— Task directions —
The answer is to be the full listing, unchanged in every line.

— Given information —
######

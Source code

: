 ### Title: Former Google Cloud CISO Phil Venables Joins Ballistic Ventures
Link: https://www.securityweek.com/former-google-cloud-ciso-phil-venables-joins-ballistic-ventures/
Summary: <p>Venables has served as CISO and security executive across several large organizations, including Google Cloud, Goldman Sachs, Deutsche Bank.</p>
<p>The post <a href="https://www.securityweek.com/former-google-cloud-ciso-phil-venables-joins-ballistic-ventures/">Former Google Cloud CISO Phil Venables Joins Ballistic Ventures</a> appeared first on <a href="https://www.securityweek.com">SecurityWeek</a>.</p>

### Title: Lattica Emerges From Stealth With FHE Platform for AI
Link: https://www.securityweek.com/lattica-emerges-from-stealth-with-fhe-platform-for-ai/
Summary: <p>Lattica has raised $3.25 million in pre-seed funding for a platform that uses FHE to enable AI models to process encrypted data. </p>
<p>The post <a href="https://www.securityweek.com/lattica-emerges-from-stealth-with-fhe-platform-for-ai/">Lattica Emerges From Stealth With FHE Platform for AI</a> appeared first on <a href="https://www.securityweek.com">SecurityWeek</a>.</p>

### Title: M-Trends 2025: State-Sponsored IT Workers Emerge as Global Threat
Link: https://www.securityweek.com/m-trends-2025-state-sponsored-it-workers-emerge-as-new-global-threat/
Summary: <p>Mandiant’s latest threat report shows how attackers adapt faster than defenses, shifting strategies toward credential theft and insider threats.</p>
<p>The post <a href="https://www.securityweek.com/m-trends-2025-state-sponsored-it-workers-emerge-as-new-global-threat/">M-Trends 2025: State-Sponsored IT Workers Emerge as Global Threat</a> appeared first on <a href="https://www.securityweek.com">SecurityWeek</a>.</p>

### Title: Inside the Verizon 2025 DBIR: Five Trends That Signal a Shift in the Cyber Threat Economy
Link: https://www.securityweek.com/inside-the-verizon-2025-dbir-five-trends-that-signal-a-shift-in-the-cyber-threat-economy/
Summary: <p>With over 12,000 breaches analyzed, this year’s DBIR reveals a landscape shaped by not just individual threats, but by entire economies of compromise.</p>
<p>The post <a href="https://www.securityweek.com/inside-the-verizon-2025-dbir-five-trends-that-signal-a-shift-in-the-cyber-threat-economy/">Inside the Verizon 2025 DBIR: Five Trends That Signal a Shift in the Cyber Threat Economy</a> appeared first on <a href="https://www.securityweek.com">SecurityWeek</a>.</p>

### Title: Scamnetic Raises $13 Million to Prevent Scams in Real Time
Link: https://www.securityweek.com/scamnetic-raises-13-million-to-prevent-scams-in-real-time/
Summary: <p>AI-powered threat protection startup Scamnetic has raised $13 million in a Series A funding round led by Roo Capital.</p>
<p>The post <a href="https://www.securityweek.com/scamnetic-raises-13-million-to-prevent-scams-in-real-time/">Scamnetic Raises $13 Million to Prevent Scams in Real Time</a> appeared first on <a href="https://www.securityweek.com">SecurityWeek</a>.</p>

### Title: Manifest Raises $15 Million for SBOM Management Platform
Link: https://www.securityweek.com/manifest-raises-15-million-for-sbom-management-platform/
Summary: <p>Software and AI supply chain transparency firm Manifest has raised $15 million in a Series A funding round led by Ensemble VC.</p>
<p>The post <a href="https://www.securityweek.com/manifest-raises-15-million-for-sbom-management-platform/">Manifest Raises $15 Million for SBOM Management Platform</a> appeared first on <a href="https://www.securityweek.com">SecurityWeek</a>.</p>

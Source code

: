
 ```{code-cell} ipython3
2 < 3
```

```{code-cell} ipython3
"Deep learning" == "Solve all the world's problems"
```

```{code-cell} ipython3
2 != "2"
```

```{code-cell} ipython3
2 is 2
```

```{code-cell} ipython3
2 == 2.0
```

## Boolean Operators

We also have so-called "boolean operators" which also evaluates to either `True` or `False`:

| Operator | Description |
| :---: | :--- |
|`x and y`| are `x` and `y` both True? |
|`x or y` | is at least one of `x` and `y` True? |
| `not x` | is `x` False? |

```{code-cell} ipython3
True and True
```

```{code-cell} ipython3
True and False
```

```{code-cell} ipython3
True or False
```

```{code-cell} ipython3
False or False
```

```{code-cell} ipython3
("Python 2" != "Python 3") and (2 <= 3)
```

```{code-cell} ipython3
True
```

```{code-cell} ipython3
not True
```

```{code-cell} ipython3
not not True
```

######

— Answer area —
Source code

: ### Title: Former Google Cloud CISO Phil Venables Joins Ballistic Ventures
Link: https://www.securityweek.com/former-google-cloud-ciso-phil-venables-joins-ballistic-ventures/
Summary: <p>Venables has served as CISO and security executive across several large organizations, including Google Cloud, Goldman Sachs, Deutsche Bank.</p>
<p>The post <a href="https://www.securityweek.com/former-google-cloud-ciso-phil-venables-joins-ballistic-ventures/">Former Google Cloud CISO Phil Venables Joins Ballistic Ventures</a> appeared first on <a href="https://www.securityweek.com">SecurityWeek</a>.</p>

### Title: Lattica Emerges From Stealth With FHE Platform for AI
Link: https://www.securityweek.com/lattica-emerges-from-stealth-with-fhe-platform-for-ai/
Summary: <p>Lattica has raised $3.25 million in pre-seed funding for a platform that uses FHE to enable AI models to process encrypted data. </p>
<p>The post <a href="https://www.securityweek.com/lattica-emerges-from-stealth-with-fhe-platform-for-ai/">Lattica Emerges From Stealth With FHE Platform for AI</a> appeared first on <a href="https://www.securityweek.com">SecurityWeek</a>.</p>

### Title: M-Trends 2025: State-Sponsored IT Workers Emerge as Global Threat
Link: https://www.securityweek.com/m-trends-2025-state-sponsored-it-workers-emerge-as-new-global-threat/
Summary: <p>Mandiant’s latest threat report shows how attackers adapt faster than defenses, shifting strategies toward credential theft and insider threats.</p>
<p>The post <a href="https://www.securityweek.com/m-trends-2025-state-sponsored-it-workers-emerge-as-new-global-threat/">M-Trends 2025: State-Sponsored IT Workers Emerge as Global Threat</a> appeared first on <a href="https://www.securityweek.com">SecurityWeek</a>.</p>

### Title: Inside the Verizon 2025 DBIR: Five Trends That Signal a Shift in the Cyber Threat Economy
Link: https://www.securityweek.com/inside-the-verizon-2025-dbir-five-trends-that-signal-a-shift-in-the-cyber-threat-economy/
Summary: <p>With over 12,000 breaches analyzed, this year’s DBIR reveals a landscape shaped by not just individual threats, but by entire economies of compromise.</p>
<p>The post <a href="https://www.securityweek.com/inside-the-verizon-2025-dbir-five-trends-that-signal-a-shift-in-the-cyber-threat-economy/">Inside the Verizon 2025 DBIR: Five Trends That Signal a Shift in the Cyber Threat Economy</a> appeared first on <a href="https://www.securityweek.com">SecurityWeek</a>.</p>

### Title: Scamnetic Raises $13 Million to Prevent Scams in Real Time
Link: https://www.securityweek.com/scamnetic-raises-13-million-to-prevent-scams-in-real-time/
Summary: <p>AI-powered threat protection startup Scamnetic has raised $13 million in a Series A funding round led by Roo Capital.</p>
<p>The post <a href="https://www.securityweek.com/scamnetic-raises-13-million-to-prevent-scams-in-real-time/">Scamnetic Raises $13 Million to Prevent Scams in Real Time</a> appeared first on <a href="https://www.securityweek.com">SecurityWeek</a>.</p>

### Title: Manifest Raises $15 Million for SBOM Management Platform
Link: https://www.securityweek.com/manifest-raises-15-million-for-sbom-management-platform/
Summary: <p>Software and AI supply chain transparency firm Manifest has raised $15 million in a Series A funding round led by Ensemble VC.</p>
<p>The post <a href="https://www.securityweek.com/manifest-raises-15-million-for-sbom-management-platform/">Manifest Raises $15 Million for SBOM Management Platform</a> appeared first on <a href="https://www.securityweek.com">SecurityWeek</a>.</p>

Source code

:
 ```{code-cell} ipython3
2 < 3
```

```{code-cell} ipython3
"Deep learning" == "Solve all the world's problems"
```

```{code-cell} ipython3
2 != "2"
```

```{code-cell} ipython3
2 is 2
```

```{code-cell} ipython3
2 == 2.0
```

## Boolean Operators

We also have so-called "boolean operators" which also evaluates to either `True` or `False`:

| Operator | Description |
| :---: | :--- |
|`x and y`| are `x` and `y` both True? |
|`x or y` | is at least one of `x` and `y` True? |
| `not x` | is `x` False? |

```{code-cell} ipython3
True and True
```

```{code-cell} ipython3
True and False
```

```{code-cell} ipython3
True or False
```

```{code-cell} ipython3
False or False
```

```{code-cell} ipython3
("Python 2" != "Python 3") and (2 <= 3)
```

```{code-cell} ipython3
True
```

```{code-cell} ipython3
not True
```

```{code-cell} ipython3
not not True
```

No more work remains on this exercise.